The other day I was burning some scrub that earlier had been cleared from around the house. After the brush pile was reduced to a heap of ashes I went around stomping everyplace that was still smoking, and then went to work elsewhere.

Mountain Misery, CHAMAEBATIA FOLIOLOSAAbout 15 minutes later Fred noticed some smoke and had me go look. The fire had restarted, moved through the grass and now was racing through a thicket of knee-high Mountain Misery, CHAMAEBATIA FOLIOLOSA, a wiry, ferny-leafed, woody-stemmed member of the Rose Family. That's it at the right.

Mountain Misery earns the miserable part of its name from the fact that it forms very dense, pure thickets with interlaced branches, and its leaves are so resiny that when you walk through them you end up with big wads of gummy leaves and stems on your feet. On a hot, sunny day the plants emit a not-unpleasant but somewhat medicinal odor maybe between that of creosote and sage. You might guess that the resin burns like crazy. In fact, that day my Mountain Misery was burning as if it had been doused with kerosene.

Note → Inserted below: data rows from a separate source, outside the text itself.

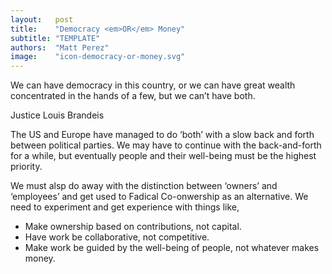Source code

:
 ```yaml
---
layout:   post
title:    "Democracy <em>OR</em> Money"
subtitle: "TEMPLATE"
authors:  "Matt Perez"
image:    "icon-democracy-or-money.svg"
---
```


<div style='display:none; '>
 <p>Democracy for all <em>or</em> accumulated power for a handful?</p>
</div>

<div class="_citation" >
 <p>We can have democracy in this country, or we can have great wealth concentrated in the hands of a few, but we can&rsquo;t have both.</p>
 <p id="_signature">Justice Louis Brandeis</p>
</div>
<p>The US and Europe have managed to do &lsquo;both&rsquo; with a slow back and forth between political parties. We may have to continue with the back-and-forth for a while, but eventually people and their well-being must be the highest priority.</p>
<p>We must alsp do away with the distinction between &lsquo;owners&rsquo; and &lsquo;employees&rsquo; and get used to Fadical Co-onwership as an alternative. We need to experiment and get experience with things like,</p>
 <ul>
  <li>Make ownership based on contributions, not capital.</li>
  <li>Have work be collaborative, not competitive.</li>
  <li>Make work be guided by the well-being of people, not whatever makes money.</li>
 </ul>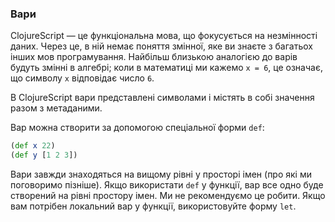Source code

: ### Вари

ClojureScript — це функціональна мова, що фокусується на незмінності даних. Через це, в ній немає поняття змінної, яке ви знаєте з багатьох інших мов програмування. Найбільш близькою аналогією до варів будуть змінні в алгебрі; коли в математиці ми кажемо `x = 6`, це означає, що символу `x` відповідає число `6`.

В ClojureScript вари представлені символами і містять в собі значення разом з метаданими.

Вар можна створити за допомогою спеціальної форми `def`:

```clojure
(def x 22)
(def y [1 2 3])
```

Вари завжди знаходяться на вищому рівні у просторі імен (про які ми поговоримо пізніше). Якщо використати `def` у функції, вар все одно буде створений на рівні простору імен. Ми не рекомендуємо це робити. Якщо вам потрібен локальний вар у функції, використовуйте форму `let`.
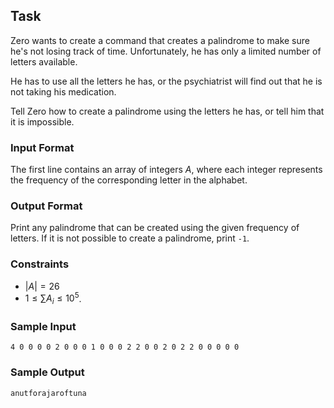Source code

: ## Task

Zero wants to create a command that creates a palindrome to make sure he's not losing track of time. Unfortunately, he has only a limited number of letters available.

He has to use all the letters he has, or the psychiatrist will find out that he is not taking his medication.

Tell Zero how to create a palindrome using the letters he has, or tell him that it is impossible.

### Input Format

The first line contains an array of integers $A$, where each integer represents the frequency of the corresponding letter in the alphabet.

### Output Format

Print any palindrome that can be created using the given frequency of letters. If it is not possible to create a palindrome, print `-1`.

### Constraints

*  $|A| = 26$
*   $1 \leq \sum A_i \leq 10^5$.

### Sample Input
```
4 0 0 0 0 2 0 0 0 1 0 0 0 2 2 0 0 2 0 2 2 0 0 0 0 0
```

### Sample Output
```
anutforajaroftuna
```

I'd kept a fire-hoe handy just in case something like that happened and soon had the fire under control. However, the entire Mountain Misery thicket had disappeared leaving nothing but black, smooth ground. No traces were left of its woody stems and the heat had been so intense that surely no seeds from the previous year had survived. I just stood and wondered why a plant would evolve in this fire- prone environment actually encouraging conflagrations with its abundant highly inflammable resins.

Now I know the answer to that question. For, now the Mountain Misery's underground roots are robustly resprouting emerald-green, ferny shoots, and no other species in the fire's vicinity is doing that. In short, Mountain Misery created a fire hotter than normal "knowing" that it itself would survive, even as other species would not. Thus, in the long run, it makes sense for Mountain Misery to encourage its own above-ground, total destruction by fire, because when the burnt area revegetates, Mountain Misery will have an advantage over other species. No wonder you find such large, pure areas of nothing but Mountain Misery.